Microsoft has officially pulled the plug on Project Astoria, a set of four new software development toolkits by Microsoft to make it easy for developers to bring their code for the Web, .NET, Win32, iOS and Android to the Windows Store with minimal code modifications.

The idea was to enable developers to start with an existing code base such as Android or iOS, integrate with the Universal Windows Platform capabilities, and then distribute their new application through the Windows Store.

Project Astoria Bridges was part of the “Bridge” strategy to provide developers with tools to accelerate bringing their apps to Windows 10 devices.

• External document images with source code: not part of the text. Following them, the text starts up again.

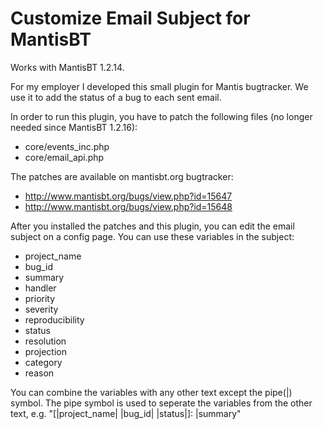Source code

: Customize Email Subject for MantisBT
====================================

Works with MantisBT 1.2.14.

For my employer I developed this small plugin for Mantis bugtracker. We use it to add the status of a bug to each sent email.

In order to run this plugin, you have to patch the following files (no longer needed since MantisBT 1.2.16):
- core/events_inc.php
- core/email_api.php


The patches are available on mantisbt.org bugtracker:
- http://www.mantisbt.org/bugs/view.php?id=15647
- http://www.mantisbt.org/bugs/view.php?id=15648


After you installed the patches and this plugin, you can edit the email subject on a config page.
You can use these variables in the subject:
- project_name
- bug_id
- summary
- handler
- priority
- severity
- reproducibility
- status
- resolution
- projection
- category
- reason

You can combine the variables with any other text except the pipe(|) symbol. 
The pipe symbol is used to seperate the variables from the other text, e.g. "[|project_name| |bug_id| |status|]: |summary"
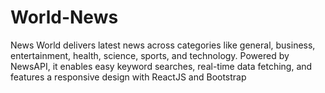 # World-News
News World delivers latest news across categories like general, business, entertainment, health, science, sports, and technology. Powered by NewsAPI, it enables easy keyword searches, real-time data fetching, and features a responsive design with ReactJS and Bootstrap
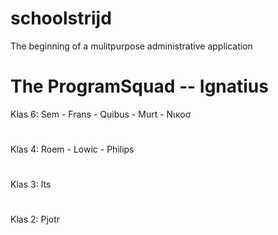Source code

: # schoolstrijd

The beginning of a mulitpurpose administrative application

# The ProgramSquad -- Ignatius

Klas 6: Sem - Frans - Quibus - Murt - Νικοσ
#
Klas 4: Roem - Lowic - Philips
#
Klas 3: Its
#
Klas 2: Pjotr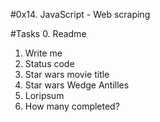 #0x14. JavaScript - Web scraping


#Tasks
0. Readme 
1. Write me 
2. Status code 
3. Star wars movie title 
4. Star wars Wedge Antilles 
5. Loripsum 
6. How many completed? 
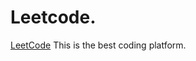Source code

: # Leetcode. 
[LeetCode](https://leetcode.com/u/Shlok_srivastava/)
This is the best coding platform.
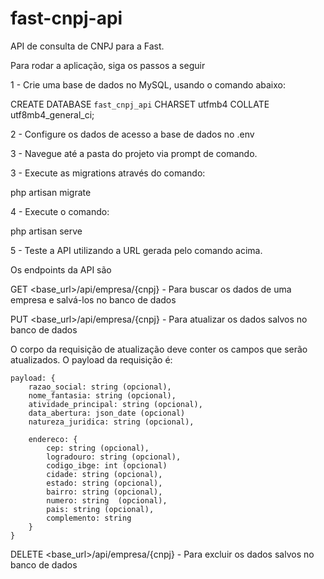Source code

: # fast-cnpj-api
API de consulta de CNPJ para a Fast.

Para rodar a aplicação, siga os passos a seguir 

1 - Crie uma base de dados no MySQL, usando o comando abaixo:

CREATE DATABASE `fast_cnpj_api` CHARSET utfmb4 COLLATE utf8mb4_general_ci;

2 - Configure os dados de acesso a base de dados no .env

3 - Navegue até a pasta do projeto via prompt de comando.

3 - Execute as migrations através do comando:

php artisan migrate

4 - Execute o comando:

php artisan serve

5 - Teste a API utilizando a URL gerada pelo comando acima.

Os endpoints da API são

GET <base_url>/api/empresa/{cnpj} - Para buscar os dados de uma empresa e salvá-los no banco de dados

PUT <base_url>/api/empresa/{cnpj} - Para atualizar os dados salvos no banco de dados

O corpo da requisição de atualização deve conter os campos que serão atualizados. O payload da requisição é:

    payload: {
        razao_social: string (opcional),
        nome_fantasia: string (opcional),
        atividade_principal: string (opcional),
        data_abertura: json_date (opcional)
        natureza_juridica: string (opcional),

        endereco: {
            cep: string (opcional), 
            logradouro: string (opcional),
            codigo_ibge: int (opcional)
            cidade: string (opcional),
            estado: string (opcional),
            bairro: string (opcional),
            numero: string  (opcional),
            pais: string (opcional),
            complemento: string
        }
    }

DELETE <base_url>/api/empresa/{cnpj} - Para excluir os dados salvos no banco de dados
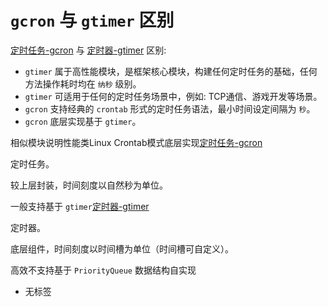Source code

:# `gcron` 与 `gtimer` 区别

[定时任务-gcron](/docs/组件列表/系统相关/定时任务-gcron/定时任务-gcron) 与 [定时器-gtimer](/docs/组件列表/系统相关/定时器-gtimer/定时器-gtimer) 区别:

- `gtimer` 属于高性能模块，是框架核心模块，构建任何定时任务的基础，任何方法操作耗时均在 `纳秒` 级别。
- `gtimer` 可适用于任何的定时任务场景中，例如: TCP通信、游戏开发等场景。
- `gcron` 支持经典的 `crontab` 形式的定时任务语法，最小时间设定间隔为 `秒`。
- `gcron` 底层实现基于 `gtimer`。

相似模块说明性能类Linux Crontab模式底层实现[定时任务-gcron](/docs/组件列表/系统相关/定时任务-gcron/定时任务-gcron)

定时任务。

较上层封装，时间刻度以自然秒为单位。

一般支持基于 `gtimer`[定时器-gtimer](/docs/组件列表/系统相关/定时器-gtimer/定时器-gtimer)

定时器。

底层组件，时间刻度以时间槽为单位（时间槽可自定义）。

高效不支持基于 `PriorityQueue` 数据结构自实现

- 无标签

“We received a lot of feedback that having two Bridge technologies to bring code from mobile operating systems to Windows was unnecessary, and the choice between them could be confusing. We have carefully considered this feedback and decided that we would focus our efforts on the Windows Bridge for iOS and make it the single Bridge option for bringing mobile code to all Windows 10 devices, including Xbox and PCs. For those developers who spent time investigating the Android Bridge, we strongly encourage you to take a look at the iOS Bridge and Xamarin as great solutions.”

Microsoft state that the other three bridges will continue to be developed.

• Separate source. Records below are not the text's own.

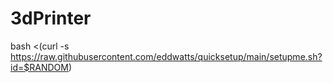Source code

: # 3dPrinter
bash <(curl -s https://raw.githubusercontent.com/eddwatts/quicksetup/main/setupme.sh?id=$RANDOM)
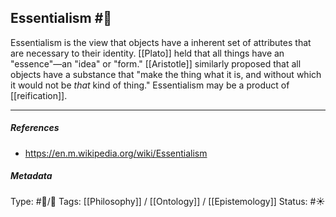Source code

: ## Essentialism  #🧠 

Essentialism is the view that objects have a inherent set of attributes that are necessary to their identity. [[Plato]] held that all things have an "essence"—an "idea" or "form." [[Aristotle]] similarly proposed that all objects have a substance that "make the thing what it is, and without which it would not be _that_ kind of thing." Essentialism may be a product of [[reification]].

___

##### References

- https://en.m.wikipedia.org/wiki/Essentialism

##### Metadata

Type: #🔵/🔵 
Tags: [[Philosophy]] / [[Ontology]] / [[Epistemology]]
Status: #☀️ 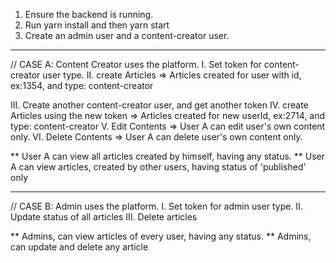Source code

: 1. Ensure the backend is running.
2. Run yarn install and then yarn start
3. Create an admin user and a content-creator user.

---

// CASE A: Content Creator uses the platform.
I. Set token for content-creator user type.
II. create Articles => Articles created for user with id, ex:1354, and type: content-creator

III. Create another content-creator user, and get another token
IV. create Articles using the new token => Articles created for new userId, ex:2714, and type: content-creator
V. Edit Contents => User A can edit user's own content only.
VI. Delete Contents => User A can delete user's own content only.

** User A can view all articles created by himself, having any status.
** User A can view articles, created by other users, having status of 'published' only

---

// CASE B: Admin uses the platform.
I. Set token for admin user type.
II. Update status of all articles
III. Delete articles

** Admins, can view articles of every user, having any status.
** Admins, can update and delete any article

  • The Web Bridge (Hosted Web Apps) helps bring HTML and JavaScript web-based apps to the Windows Store and takes advantage of the rich capabilities of the Windows platform, such as Live Tiles, Cortana integration, in-app purchase capabilities and more. This shipped as part of the standard Windows 10 SDK in July.
  • Project “Centennial” helps bring existing Win32 and .NET-based apps to the Windows Store and is in testing with a set of developers now. The company will release an early iteration of the tools soon, and will then expand the program and support a broader range of developers.
  • The Windows Bridge for iOS (project “Islandwood”), enables developers to bring Objective-C iOS apps to the Windows Store, was released to GitHub as an open source project in August andhas received frequent updates. Just last week, Microsoft released an update which included the first ARM32 preview compiler drop.